▶ [ACTION ITEM]: The expected result is an exact restatement of the data, free of pictures.

▶ [PROVIDED RECORDS]:
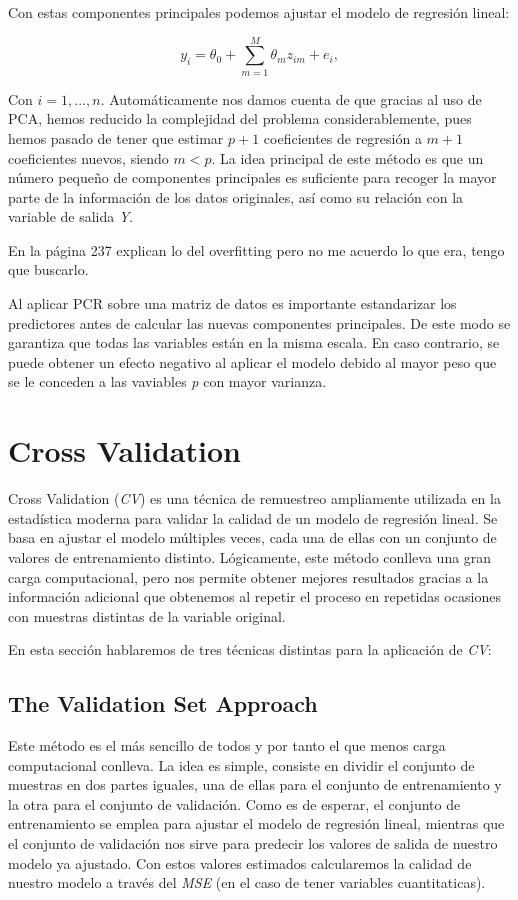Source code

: \documentclass[12pt,a4paper,Spanish]{book}
\begin{document}
Con estas componentes principales podemos ajustar el modelo de regresión lineal:

\begin{equation}
y_i = \theta_0+\sum_{m=1}^{M}\theta_mz_{im}+e_i,      
\end{equation}

Con $i=1,...,n$. Automáticamente nos damos cuenta de que gracias al uso de PCA, hemos reducido la complejidad del problema considerablemente, pues hemos pasado de tener que estimar $p+1$ coeficientes de regresión a $m+1$ coeficientes nuevos, siendo $m<p$. La idea principal de este método es que un número pequeño de componentes principales es suficiente para recoger la mayor parte de la información de los datos originales, así como su relación con la variable de salida \textit{Y}.

En la página 237 explican lo del overfitting pero no me acuerdo lo que era, tengo que buscarlo.

Al aplicar PCR sobre una matriz de datos es importante estandarizar los predictores antes de calcular las nuevas componentes principales. De este modo se garantiza que todas las variables están en la misma escala. En caso contrario, se puede obtener un efecto negativo al aplicar el modelo debido al mayor peso que se le conceden a las vaviables \textit{p} con mayor varianza.

\section{Cross Validation}

Cross Validation (\textit{CV}) es una técnica de remuestreo ampliamente utilizada en la estadística moderna para validar la calidad de un modelo de regresión lineal. Se basa en ajustar el modelo múltiples veces, cada una de ellas con un conjunto de valores de entrenamiento distinto. Lógicamente, este método conlleva una gran carga computacional, pero nos permite obtener mejores resultados gracias a la información adicional que obtenemos al repetir el proceso en repetidas ocasiones con muestras distintas de la variable original.


En esta sección hablaremos de tres técnicas distintas para la aplicación de \textit{CV}:

\subsection{The Validation Set Approach}

Este método es el más sencillo de todos y por tanto el que menos carga computacional conlleva. La idea es simple, consiste en dividir el conjunto de muestras en dos partes iguales, una de ellas para el conjunto de entrenamiento y la otra para el conjunto de validación. Como es de esperar, el conjunto de entrenamiento se emplea para ajustar el modelo de regresión lineal, mientras que el conjunto de validación nos sirve para predecir los valores de salida de nuestro modelo ya ajustado. Con estos valores estimados calcularemos la calidad de nuestro modelo a través del \textit{MSE} (en el caso de tener variables cuantitaticas).
\end{document}
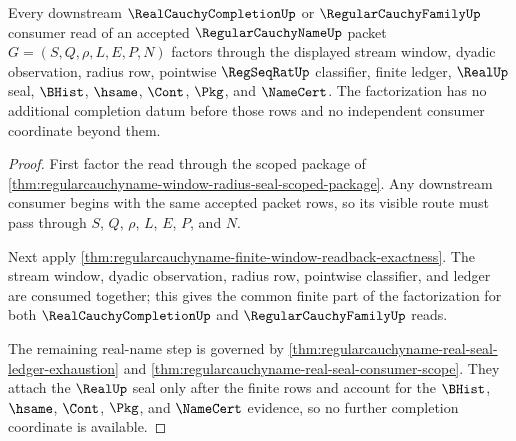 \begin{theorem}
\label{thm:regularcauchyname-bridge-consumer-factorization}
Every downstream $\RealCauchyCompletionUp$ or $\RegularCauchyFamilyUp$ consumer read of an accepted $\RegularCauchyNameUp$ packet $G=(S,Q,\rho,L,E,P,N)$ factors through the displayed stream window, dyadic observation, radius row, pointwise $\RegSeqRatUp$ classifier, finite ledger, $\RealUp$ seal, $\BHist$, $\hsame$, $\Cont$, $\Pkg$, and $\NameCert$. The factorization has no additional completion datum before those rows and no independent consumer coordinate beyond them.
\end{theorem}
\begin{proof}
First factor the read through the scoped package of \autoref{thm:regularcauchyname-window-radius-seal-scoped-package}. Any downstream consumer begins with the same accepted packet rows, so its visible route must pass through $S$, $Q$, $\rho$, $L$, $E$, $P$, and $N$.

Next apply \autoref{thm:regularcauchyname-finite-window-readback-exactness}. The stream window, dyadic observation, radius row, pointwise classifier, and ledger are consumed together; this gives the common finite part of the factorization for both $\RealCauchyCompletionUp$ and $\RegularCauchyFamilyUp$ reads.

The remaining real-name step is governed by \autoref{thm:regularcauchyname-real-seal-ledger-exhaustion} and \autoref{thm:regularcauchyname-real-seal-consumer-scope}. They attach the $\RealUp$ seal only after the finite rows and account for the $\BHist$, $\hsame$, $\Cont$, $\Pkg$, and $\NameCert$ evidence, so no further completion coordinate is available.
\end{proof}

▶ [EXPECTED ANSWER]:
Source code

: \documentclass[12pt,a4paper,Spanish]{book}
\begin{document}
Con estas componentes principales podemos ajustar el modelo de regresión lineal:

\begin{equation}
y_i = \theta_0+\sum_{m=1}^{M}\theta_mz_{im}+e_i,      
\end{equation}

Con $i=1,...,n$. Automáticamente nos damos cuenta de que gracias al uso de PCA, hemos reducido la complejidad del problema considerablemente, pues hemos pasado de tener que estimar $p+1$ coeficientes de regresión a $m+1$ coeficientes nuevos, siendo $m<p$. La idea principal de este método es que un número pequeño de componentes principales es suficiente para recoger la mayor parte de la información de los datos originales, así como su relación con la variable de salida \textit{Y}.

En la página 237 explican lo del overfitting pero no me acuerdo lo que era, tengo que buscarlo.

Al aplicar PCR sobre una matriz de datos es importante estandarizar los predictores antes de calcular las nuevas componentes principales. De este modo se garantiza que todas las variables están en la misma escala. En caso contrario, se puede obtener un efecto negativo al aplicar el modelo debido al mayor peso que se le conceden a las vaviables \textit{p} con mayor varianza.

\section{Cross Validation}

Cross Validation (\textit{CV}) es una técnica de remuestreo ampliamente utilizada en la estadística moderna para validar la calidad de un modelo de regresión lineal. Se basa en ajustar el modelo múltiples veces, cada una de ellas con un conjunto de valores de entrenamiento distinto. Lógicamente, este método conlleva una gran carga computacional, pero nos permite obtener mejores resultados gracias a la información adicional que obtenemos al repetir el proceso en repetidas ocasiones con muestras distintas de la variable original.


En esta sección hablaremos de tres técnicas distintas para la aplicación de \textit{CV}:

\subsection{The Validation Set Approach}

Este método es el más sencillo de todos y por tanto el que menos carga computacional conlleva. La idea es simple, consiste en dividir el conjunto de muestras en dos partes iguales, una de ellas para el conjunto de entrenamiento y la otra para el conjunto de validación. Como es de esperar, el conjunto de entrenamiento se emplea para ajustar el modelo de regresión lineal, mientras que el conjunto de validación nos sirve para predecir los valores de salida de nuestro modelo ya ajustado. Con estos valores estimados calcularemos la calidad de nuestro modelo a través del \textit{MSE} (en el caso de tener variables cuantitaticas).
\end{document}
 \begin{theorem}
\label{thm:regularcauchyname-bridge-consumer-factorization}
Every downstream $\RealCauchyCompletionUp$ or $\RegularCauchyFamilyUp$ consumer read of an accepted $\RegularCauchyNameUp$ packet $G=(S,Q,\rho,L,E,P,N)$ factors through the displayed stream window, dyadic observation, radius row, pointwise $\RegSeqRatUp$ classifier, finite ledger, $\RealUp$ seal, $\BHist$, $\hsame$, $\Cont$, $\Pkg$, and $\NameCert$. The factorization has no additional completion datum before those rows and no independent consumer coordinate beyond them.
\end{theorem}
\begin{proof}
First factor the read through the scoped package of \autoref{thm:regularcauchyname-window-radius-seal-scoped-package}. Any downstream consumer begins with the same accepted packet rows, so its visible route must pass through $S$, $Q$, $\rho$, $L$, $E$, $P$, and $N$.

Next apply \autoref{thm:regularcauchyname-finite-window-readback-exactness}. The stream window, dyadic observation, radius row, pointwise classifier, and ledger are consumed together; this gives the common finite part of the factorization for both $\RealCauchyCompletionUp$ and $\RegularCauchyFamilyUp$ reads.

The remaining real-name step is governed by \autoref{thm:regularcauchyname-real-seal-ledger-exhaustion} and \autoref{thm:regularcauchyname-real-seal-consumer-scope}. They attach the $\RealUp$ seal only after the finite rows and account for the $\BHist$, $\hsame$, $\Cont$, $\Pkg$, and $\NameCert$ evidence, so no further completion coordinate is available.
\end{proof}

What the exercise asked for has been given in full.